Two articles in The Morning Call and The Republican Herald discuss proposed Pennsylvania SB 1291 and recent public hearings.
Tamaqua has done “all it can” to deal with a blighted property at 205 W. Broad St., the former Mitchell Furniture Building, said borough council President Micah Gursky.
Tamaqua has done “all it can” to deal with a blighted property at 205 W. Broad St., the former Mitchell Furniture Building, said borough council President Micah Gursky.
In order for the borough to take further action against the property owner, the state legislature must pass Senate Bill 1291, the Neighborhood Blight Reclamation and Revitalization Act, Gursky testified Tuesday at a public hearing on the bill at Schuylkill County Courthouse.
“What happens if this property owner skips town or stays in New Jersey, where he resides? Senate Bill 1291 will allow Tamaqua to bring him back to Pennsylvania to face citations,” Gursky said.
The building’s owner, Tadeusz A. Skwarek, Lawrence Township, Mercer County, N.J., said Tuesday he didn’t like being used as an example. He called it “harassment.”
“Everything I said was true. I was just trying to give a present day, real world example of these issues,” Gursky said.
Describing 205 W. Broad St., Gursky testified the front windows were broken, and the upper-floor, exterior, concrete window sills had to be propped up to prevent them from crashing to the sidewalk.
“I’m fixing it up. I’m replacing all the front windows and making other repairs to the building. I just use it for storage. I’m going to move the stuff out and I’m going to sell it, as soon as I get it cleaned out. I got it up for sale now, if anybody’s interested,” Skwarek said in a phone interview Tuesday afternoon.
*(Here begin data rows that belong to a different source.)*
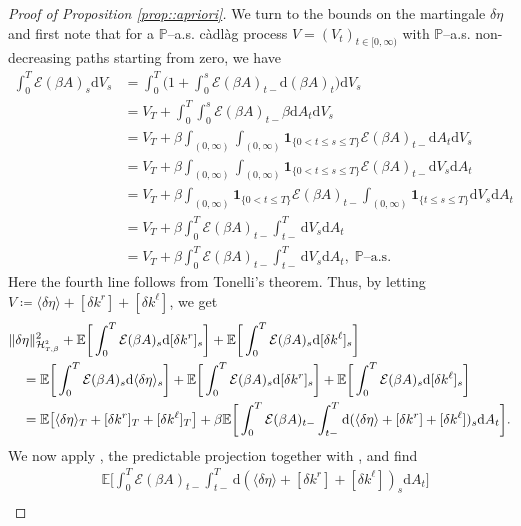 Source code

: \documentclass[10pt]{article} %
\newcommand\cE{\mathcal E}
\newcommand\cH{\mathcal H}
\newcommand{\smalltext}[1]{\text{\fontsize{4}{4}\selectfont$#1$}}
\def \E{\mathbb{E}}
\def \P{\mathbb{P}}
\newcommand{\1}{\mathbf{1}}
\def\d{\mathrm{d}}
\begin{document}
\begin{proof}[Proof of Proposition \ref{prop::apriori}]
\medskip
We turn to the bounds on the martingale $\delta\eta$ and first note that for a $\P$--a.s. c\`adl\`ag process $V = (V_t)_{t \in [0,\infty)}$ with $\P$--a.s. non-decreasing paths starting from zero, we have
\begin{align}\label{eq::weighted_norm_V}
	\int_0^T \cE(\beta A)_s \d V_s 
	&= \int_0^T \bigg(1+\int_0^s \cE(\beta A)_{t-}\d(\beta A)_t\bigg) \d V_s \nonumber\\
	&= V_T + \int_0^T \int_0^s \cE(\beta A)_{t-}\beta\d A_t \d V_s \nonumber\\
	&= V_T + \beta \int_{(0,\infty)} \int_{(0,\infty)} \mathbf{1}_{\{0<t\leq s \leq T\}} \cE(\beta A)_{t-} \d A_t \d V_s \nonumber\\
	&= V_T + \beta \int_{(0,\infty)} \int_{(0,\infty)} \mathbf{1}_{\{0<t\leq s \leq T\}} \cE(\beta A)_{t-} \d V_s\d A_t \nonumber\\
	&= V_T + \beta \int_{(0,\infty)} \mathbf{1}_{\{0<t\leq T\}} \cE(\beta A)_{t-} \int_{(0,\infty)} \mathbf{1}_{\{t\leq s \leq T\}} \d V_s\d A_t \nonumber\\
	&= V_T + \beta \int_0^T \cE(\beta A)_{t-} \int_{t-}^T \d V_s\d A_t \nonumber\\
	&= V_T + \beta \int_0^T \cE(\beta A)_{t-} \int_{t-}^T \d V_s\d A_t, \; \text{$\P$--a.s.}
\end{align}
Here the fourth line follows from Tonelli's theorem. Thus, by letting $V \coloneqq \langle\delta\eta\rangle + [\delta k^r] + [\delta k^\ell]$, we get
\begin{align}\label{eq::decompeta}
	&\|\delta\eta\|^2_{\cH^\smalltext{2}_{\smalltext{T}\smalltext{,}\beta}} + \E\bigg[\int_0^T \cE(\beta A)_s \d [\delta k^r]_s\bigg] + \E\bigg[\int_0^T \cE(\beta A)_s \d [\delta k^\ell]_s\bigg] \nonumber\\
	&\quad= \E\bigg[\int_0^T \cE(\beta A)_s \d \langle\delta\eta \rangle_s\bigg] + \E\bigg[\int_0^T \cE(\beta A)_s \d [\delta k^r]_s\bigg] + \E\bigg[\int_0^T \cE(\beta A)_s \d [\delta k^\ell]_s\bigg] \nonumber\\
	&\quad= \E\big[ \langle \delta\eta \rangle_T + [\delta k^r]_T + [\delta k^\ell]_T \big] + \beta \E \bigg[ \int_0^T \cE(\beta A)_{t-} \int_{t-}^T \d (\langle \delta\eta \rangle + [\delta k^r] + [\delta k^\ell])_s \d A_t \bigg].
\end{align}
We now apply \cite[Theorem VI.57]{dellacherie1982probabilities}, the predictable projection together with , and find
\begin{align*}
	&\E \bigg[ \int_0^T \cE(\beta A)_{t-} \int_{t-}^T \d (\langle \delta\eta \rangle + [\delta k^r] + [\delta k^\ell])_s \d A_t \bigg] \\

\end{align*}
\end{proof}
\end{document}
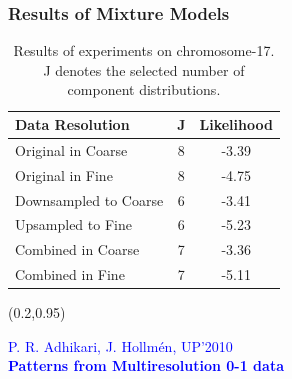 \documentclass[first=dgreen,second=purple,logo=redexc]{aaltoslides}
\newcommand\FrameText[1]{%
  \begin{textblock*}{0.98\textwidth}(0.2\textwidth,0.95\textheight)
    \textcolor {blue}{\scriptsize\raggedright #1\hspace{0.1\textwidth}}
  \end{textblock*}}
\begin{document}
\begin{frame}
\frametitle{Results of Mixture Models}
\begin{table}[h!]
  \centering
  \begin{tabular}{|l|c|c|}
    \hline
    \textbf{Data Resolution} & \textbf{J} &\textbf{Likelihood}  \\
    \hline
    Original in Coarse		&	8	& 	-3.39  \\ \hline
    Original in Fine		&	8	& 	-4.75 \\ \hline
    Downsampled to Coarse	&	6	& 	-3.41  \\ \hline
    Upsampled to Fine		&	6	& 	-5.23  \\ \hline
    Combined  in Coarse 	&	7	& 	-3.36  \\ \hline
    Combined in Fine		&	7	& 	-5.11  \\ \hline     
  \end{tabular}
  \caption{Results of experiments on chromosome-17. J denotes the selected number of component distributions. }\label{Tab:results}
\end{table}
\FrameText{P. R. Adhikari, J. Hollm{\'e}n, UP'2010 \\ \vspace{-2mm} \textbf{Patterns from Multiresolution 0-1 data}}
\end{frame}

\end{document}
In June, Magisterial District Judge Stephen J. Bayer, Tamaqua, sentenced Skwarek to six days in jail for ignoring code violations on the building. That sentence was scheduled to begin later this week, but Skwarek appealed the decision, according to Gursky and Tamaqua Code Enforcement Office Jim Barron.
There are an estimated 300,000 blighted, abandoned buildings in Pennsylvania, according to a 2004 study conducted by The Housing Alliance of Pennsylvania. Jeffrey A. Feeser, director of housing and community development for Schuylkill Community Action, said he doesn’t have concrete numbers for Schuylkill County, but believes there are “several thousand.”
Despite this, municipalities don’t have laws strong enough to stop the spread of urban blight, said Gursky and others who took the stand.
“It’s one of the most serious issues facing our area,” said Sen. James J. Rhoades, R-29, Mahanoy City, who conducted the hearing along with Sen. John Pippy, R-37, Allegheny County, Sen. Pat Browne, R-16, Allentown, and Greg Mahon, executive director of the Senate Urban Affairs and Housing Committee, Harrisburg.
This was the second public hearing the committee has so far scheduled to gather public input on Senate Bill 1291 before it goes to the state House and Senate for a vote, according to Mary Beth Dougherty, Rhoades’ administrative assistant.
Meanwhile, the House has developed an identical bill, House Bill 2445, according to the Pennsylvania General Assembly Web site.
The House and Senate proposals include:
• Requiring the owners of properties with serious code violations to bring them into compliance before those individuals can obtain any local or state permits for any other property in the state.
• Requiring property owners with blighted conditions to pay local costs of demolition by giving the municipality legal authority to pursue a property owner’s financial assets.
• Clarifying who owns properties if they are in corporate ownership.
• Requiring mortgage lenders to maintain properties, to prevent properties from becoming blighted.
• Creating a state database offering information about offenders.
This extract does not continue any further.